The role of Math5 in retinal development.

摘要

The neural retina contains seven major cell types that derive from a common pool of multipotential progenitors. To choose a fate (determination), a progenitor must exit the cell cycle, acquire competence, specify a cell fate, and differentiate. During embryonic development retinal progenitors express the transcription factor Math5. When Math5 function is removed in mice, progenitors fail to adopt retinal ganglion cell (RGC) fate. In this dissertation, I have tested the cell-autonomous role of Math5 in RGC fate determination. I have also evaluated the effects of RGC agenesis on visual system development and physiology, light dependent behavior and the retinal vasculature.; The suprachiasmatic nuclei (SCN) regulate circadian behavior. To test how RGCs influence SCN function, circadian behavior was examined in Math5-null mice which lack RGCs and optic nerves. These mutants had free-running behavioral rhythms with normal periods that did not entrain to light stimuli. Thus, the lack of RGCs does not affect the intrinsic rhythmicity of the SCN. To evaluate the effects of RGC agenesis on retinal electrophysiology, corneal flash electroretinograms (ERG) were recorded. Math5 mutants have diminished waveform amplitudes only, indicating that RGC responses do not significantly contribute to ERG waveforms.; RGCs are thought to regulate the development of retinal astrocytes, which directly induce retinal vascularization. Math5-null mice were used to test how RGCs affect retinal vascular and astrocyte development. The mutants have major astrocyte defects, resulting in the failure of normal retinal blood vessel growth, persistence of the fetal vasculature, and abnormal neovascularization later in development.; To control RGC fate determination, Math5 may act instructively, irreversibly specifying competent progenitor cells to become RGCs.
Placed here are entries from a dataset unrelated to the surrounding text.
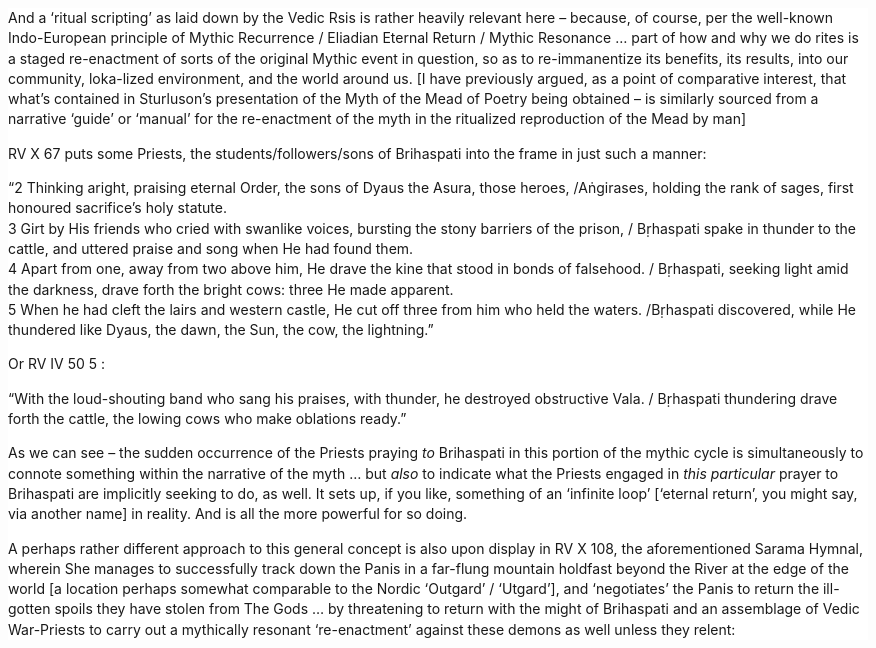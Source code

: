And a ‘ritual scripting’ as laid down by the Vedic Rsis is rather
heavily relevant here – because, of course, per the well-known
Indo-European principle of Mythic Recurrence / Eliadian Eternal Return /
Mythic Resonance … part of how and why we do rites is a staged
re-enactment of sorts of the original Mythic event in question, so as to
re-immanentize its benefits, its results, into our community, loka-lized
environment, and the world around us. \[I have previously argued, as a
point of comparative interest, that what’s contained in Sturluson’s
presentation of the Myth of the Mead of Poetry being obtained – is
similarly sourced from a narrative ‘guide’ or ‘manual’ for the
re-enactment of the myth in the ritualized reproduction of the Mead by
man\]

RV X 67 puts some Priests, the students/followers/sons of Brihaspati
into the frame in just such a manner:

“2 Thinking aright, praising eternal Order, the sons of Dyaus the Asura,
those heroes, /Aṅgirases, holding the rank of sages, first honoured
sacrifice’s holy statute.  
3 Girt by His friends who cried with swanlike voices, bursting the stony
barriers of the prison, / Bṛhaspati spake in thunder to the cattle, and
uttered praise and song when He had found them.  
4 Apart from one, away from two above him, He drave the kine that stood
in bonds of falsehood. / Bṛhaspati, seeking light amid the darkness,
drave forth the bright cows: three He made apparent.  
5 When he had cleft the lairs and western castle, He cut off three from
him who held the waters. /Bṛhaspati discovered, while He thundered like
Dyaus, the dawn, the Sun, the cow, the lightning.”

Or RV IV 50 5 :

“With the loud-shouting band who sang his praises, with thunder, he
destroyed obstructive Vala. / Bṛhaspati thundering drave forth the
cattle, the lowing cows who make oblations ready.”

As we can see – the sudden occurrence of the Priests praying *to*
Brihaspati in this portion of the mythic cycle is simultaneously to
connote something within the narrative of the myth … but *also* to
indicate what the Priests engaged in *this particular* prayer to
Brihaspati are implicitly seeking to do, as well. It sets up, if you
like, something of an ‘infinite loop’ \[‘eternal return’, you might say,
via another name\] in reality. And is all the more powerful for so
doing.

A perhaps rather different approach to this general concept is also upon
display in RV X 108, the aforementioned Sarama Hymnal, wherein She
manages to successfully track down the Panis in a far-flung mountain
holdfast beyond the River at the edge of the world \[a location perhaps
somewhat comparable to the Nordic ‘Outgard’ / ‘Utgard’\], and
‘negotiates’ the Panis to return the ill-gotten spoils they have stolen
from The Gods … by threatening to return with the might of Brihaspati
and an assemblage of Vedic War-Priests to carry out a mythically
resonant ‘re-enactment’ against these demons as well unless they
relent:
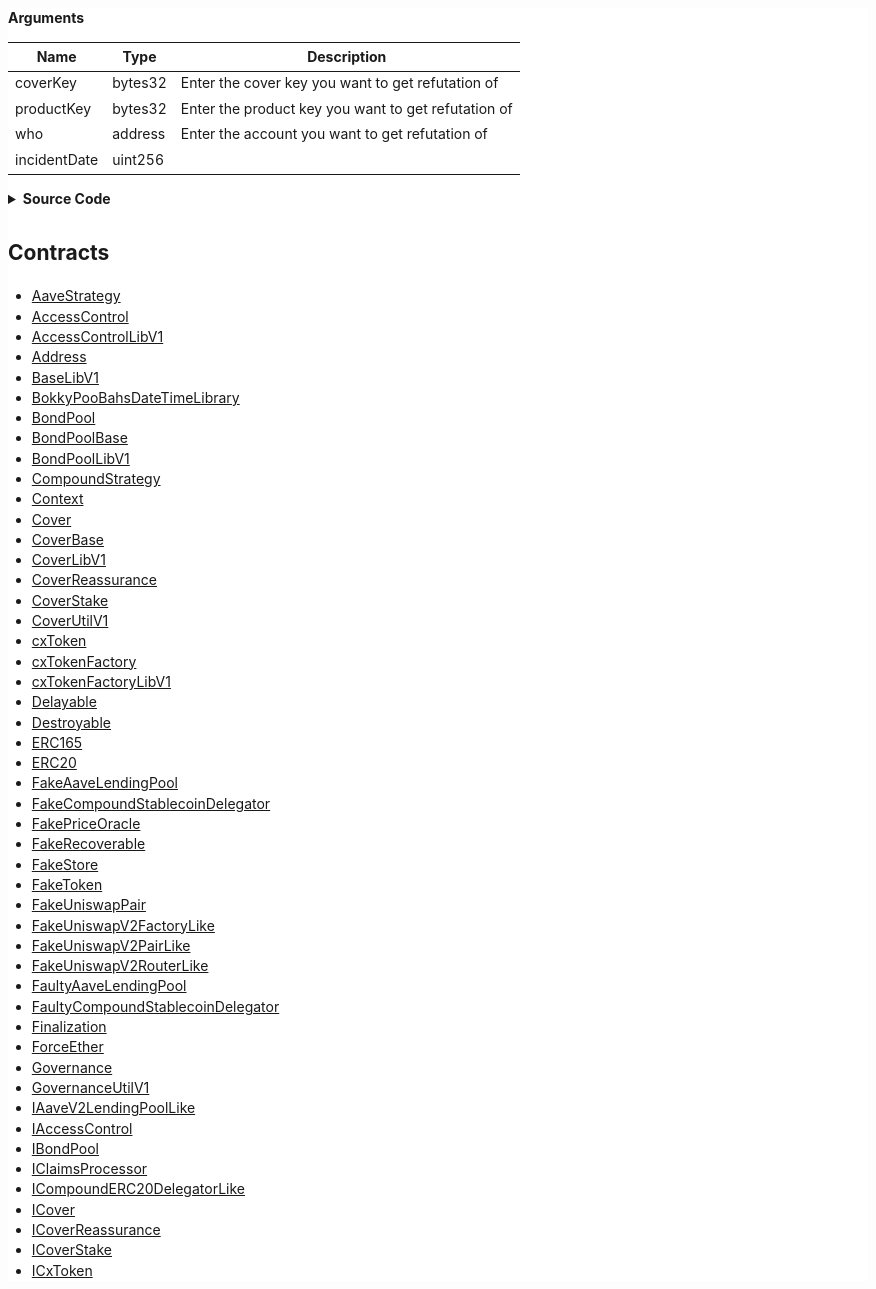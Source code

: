 **Arguments**

| Name        | Type           | Description  |
| ------------- |------------- | -----|
| coverKey | bytes32 | Enter the cover key you want to get refutation of | 
| productKey | bytes32 | Enter the product key you want to get refutation of | 
| who | address | Enter the account you want to get refutation of | 
| incidentDate | uint256 |  | 

<details><summary><strong>Source Code</strong></summary></details>

## Contracts

* [AaveStrategy](AaveStrategy.md)
* [AccessControl](AccessControl.md)
* [AccessControlLibV1](AccessControlLibV1.md)
* [Address](Address.md)
* [BaseLibV1](BaseLibV1.md)
* [BokkyPooBahsDateTimeLibrary](BokkyPooBahsDateTimeLibrary.md)
* [BondPool](BondPool.md)
* [BondPoolBase](BondPoolBase.md)
* [BondPoolLibV1](BondPoolLibV1.md)
* [CompoundStrategy](CompoundStrategy.md)
* [Context](Context.md)
* [Cover](Cover.md)
* [CoverBase](CoverBase.md)
* [CoverLibV1](CoverLibV1.md)
* [CoverReassurance](CoverReassurance.md)
* [CoverStake](CoverStake.md)
* [CoverUtilV1](CoverUtilV1.md)
* [cxToken](cxToken.md)
* [cxTokenFactory](cxTokenFactory.md)
* [cxTokenFactoryLibV1](cxTokenFactoryLibV1.md)
* [Delayable](Delayable.md)
* [Destroyable](Destroyable.md)
* [ERC165](ERC165.md)
* [ERC20](ERC20.md)
* [FakeAaveLendingPool](FakeAaveLendingPool.md)
* [FakeCompoundStablecoinDelegator](FakeCompoundStablecoinDelegator.md)
* [FakePriceOracle](FakePriceOracle.md)
* [FakeRecoverable](FakeRecoverable.md)
* [FakeStore](FakeStore.md)
* [FakeToken](FakeToken.md)
* [FakeUniswapPair](FakeUniswapPair.md)
* [FakeUniswapV2FactoryLike](FakeUniswapV2FactoryLike.md)
* [FakeUniswapV2PairLike](FakeUniswapV2PairLike.md)
* [FakeUniswapV2RouterLike](FakeUniswapV2RouterLike.md)
* [FaultyAaveLendingPool](FaultyAaveLendingPool.md)
* [FaultyCompoundStablecoinDelegator](FaultyCompoundStablecoinDelegator.md)
* [Finalization](Finalization.md)
* [ForceEther](ForceEther.md)
* [Governance](Governance.md)
* [GovernanceUtilV1](GovernanceUtilV1.md)
* [IAaveV2LendingPoolLike](IAaveV2LendingPoolLike.md)
* [IAccessControl](IAccessControl.md)
* [IBondPool](IBondPool.md)
* [IClaimsProcessor](IClaimsProcessor.md)
* [ICompoundERC20DelegatorLike](ICompoundERC20DelegatorLike.md)
* [ICover](ICover.md)
* [ICoverReassurance](ICoverReassurance.md)
* [ICoverStake](ICoverStake.md)
* [ICxToken](ICxToken.md)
Conversely, Math5 may act permissively, establishing RGC competence within progenitors, only some of which will be specified as RGCs. To test these mechanisms, I conducted a lineage analysis to trace the fate of Math5+ progenitors. These progenitors contributed to all seven retinal cell types, indicating that Math5 acts permissively. Moreover, Math5 expression was confined to postmitotic cells. Thus, a subpopulation of progenitors exits the cell cycle, express Math5, and become competent to form RGCs. These results suggest that competence is progressively restricted as the retina develops.